You can use jco to both compile a JavaScript module into a WebAssembly Component (with spidermonkey running as wasm inside), and to generate a Javascript embedding for that component. This solves all of your problems except for untrusted code looping forever, and that’s something which could be added to spidermonkey.wasm. https://github.com/bytecodealliance/jco
You can also run these same components server-side with Wasmtime.
Why oh why are people so eager to fork standard JavaScript syntax?
They're using `@foo` to represent a username so you can reference other "Vals". That's going to break with upcoming decorators and they could have done a completely normal and safe thing and used usernames in import specifiers.
Specifically the JS engines implement a few JS builtins in javascript, but as they need guaranteed values (including functions) in a bunch of cases they use magic syntax to ensure that the JS engine will use internal values and properties instead of performing generic (and hence user modifiable) lookups. In JSC I think I did this with the @ prefix, and I _think_ when I did that there was already literature that used @SomeThing syntax to mean builtins. The JSC mode for builtins also disallows capturing any normal properties from the containing scope. This provides security in two directions: the @ shenanigans and capture restrictions all serve to prevent the builtin providing access to privileged operations or information to malicious JS, and the syntax break means people can't just blindly use the implementations of builtins from the engine itself and assume it will be safe (safety inside the JSVM is ensured because the builtins are parsed and built in a slightly different mode).

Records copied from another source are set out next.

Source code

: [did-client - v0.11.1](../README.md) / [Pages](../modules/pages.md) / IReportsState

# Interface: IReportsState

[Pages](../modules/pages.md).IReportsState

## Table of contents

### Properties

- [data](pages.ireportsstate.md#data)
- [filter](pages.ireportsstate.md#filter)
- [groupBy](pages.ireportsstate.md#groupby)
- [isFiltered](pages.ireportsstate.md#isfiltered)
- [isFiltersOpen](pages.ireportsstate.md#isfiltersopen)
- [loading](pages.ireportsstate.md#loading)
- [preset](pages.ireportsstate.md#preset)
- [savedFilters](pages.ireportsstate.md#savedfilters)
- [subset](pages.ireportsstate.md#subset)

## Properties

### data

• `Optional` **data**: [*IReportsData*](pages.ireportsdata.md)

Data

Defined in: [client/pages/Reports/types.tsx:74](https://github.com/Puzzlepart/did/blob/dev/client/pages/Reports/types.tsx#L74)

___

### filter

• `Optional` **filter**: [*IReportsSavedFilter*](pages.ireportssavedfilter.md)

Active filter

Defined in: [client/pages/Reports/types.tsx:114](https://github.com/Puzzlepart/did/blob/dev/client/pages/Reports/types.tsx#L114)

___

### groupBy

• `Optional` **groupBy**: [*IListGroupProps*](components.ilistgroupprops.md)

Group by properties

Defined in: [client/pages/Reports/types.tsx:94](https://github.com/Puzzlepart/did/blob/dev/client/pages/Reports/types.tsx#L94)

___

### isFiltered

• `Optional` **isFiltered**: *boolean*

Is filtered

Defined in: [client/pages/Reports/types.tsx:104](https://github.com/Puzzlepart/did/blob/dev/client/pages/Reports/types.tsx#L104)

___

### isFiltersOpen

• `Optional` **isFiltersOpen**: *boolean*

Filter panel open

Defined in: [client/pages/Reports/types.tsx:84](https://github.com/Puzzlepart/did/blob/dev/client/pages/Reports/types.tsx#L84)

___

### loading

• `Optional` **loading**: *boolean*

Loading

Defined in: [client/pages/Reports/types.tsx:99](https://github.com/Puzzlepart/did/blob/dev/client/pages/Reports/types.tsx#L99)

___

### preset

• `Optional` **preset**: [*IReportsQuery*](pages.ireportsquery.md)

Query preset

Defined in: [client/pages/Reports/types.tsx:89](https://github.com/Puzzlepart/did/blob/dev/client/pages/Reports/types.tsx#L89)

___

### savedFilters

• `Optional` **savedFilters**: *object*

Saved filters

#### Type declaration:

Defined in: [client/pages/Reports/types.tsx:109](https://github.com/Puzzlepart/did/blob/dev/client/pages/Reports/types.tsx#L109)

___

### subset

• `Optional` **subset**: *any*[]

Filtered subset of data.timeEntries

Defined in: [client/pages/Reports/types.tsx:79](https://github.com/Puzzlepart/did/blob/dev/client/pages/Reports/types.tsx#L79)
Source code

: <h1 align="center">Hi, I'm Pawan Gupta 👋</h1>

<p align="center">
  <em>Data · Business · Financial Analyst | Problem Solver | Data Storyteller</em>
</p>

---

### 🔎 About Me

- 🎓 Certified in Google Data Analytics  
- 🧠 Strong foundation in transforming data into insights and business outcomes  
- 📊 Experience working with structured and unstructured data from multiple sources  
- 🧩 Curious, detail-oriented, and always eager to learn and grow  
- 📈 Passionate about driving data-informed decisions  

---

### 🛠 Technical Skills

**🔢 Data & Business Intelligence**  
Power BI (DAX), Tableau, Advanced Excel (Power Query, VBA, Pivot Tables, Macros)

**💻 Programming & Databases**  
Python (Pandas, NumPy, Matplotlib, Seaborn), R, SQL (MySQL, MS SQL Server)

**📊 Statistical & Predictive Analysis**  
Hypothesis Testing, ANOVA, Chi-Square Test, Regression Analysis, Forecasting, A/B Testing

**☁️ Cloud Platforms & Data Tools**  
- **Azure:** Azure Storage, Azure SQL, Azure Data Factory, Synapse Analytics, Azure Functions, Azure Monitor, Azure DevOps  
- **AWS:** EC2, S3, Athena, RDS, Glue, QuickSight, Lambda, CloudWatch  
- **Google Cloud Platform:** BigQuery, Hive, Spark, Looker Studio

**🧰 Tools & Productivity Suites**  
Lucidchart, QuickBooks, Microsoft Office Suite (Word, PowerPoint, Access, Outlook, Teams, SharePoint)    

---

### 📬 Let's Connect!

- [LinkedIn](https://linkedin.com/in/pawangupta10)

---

It feels to me like this kind of sandboxing should be the Hello World" of server-side WebAssembly - using wasmer of wasmtime or similar.
To my surprise, actually achieving this with any of those seems to be very poorly documented.
Last time I complained about this on Hacker News Tim Bart figured out a Python recipe for me! https://til.simonwillison.net/webassembly/python-in-a-wasm-s...
I don't have a great recipe for JavaScript yet though. Something based around QuickJS feels like it could work.
The characteristics I'm looking for are:
1. Runs a string of code I give it - pretty much like an eval() function - ideally without needing to write that code to disk
2. Code has a limited amount of memory available to it
3. Code has limited CPU available as well - if it tries to use too many cycles it quits with an error
4. Same with amount of time to execute - cut it off after a specified number of ms and return an error
Bonus: it would be nice to be able to selectively expose additional Al functions to it (like fetch() via a controlled HTTP proxy) but even without that I could do some very useful things.
I remain frustrated that this is so hard to figure out!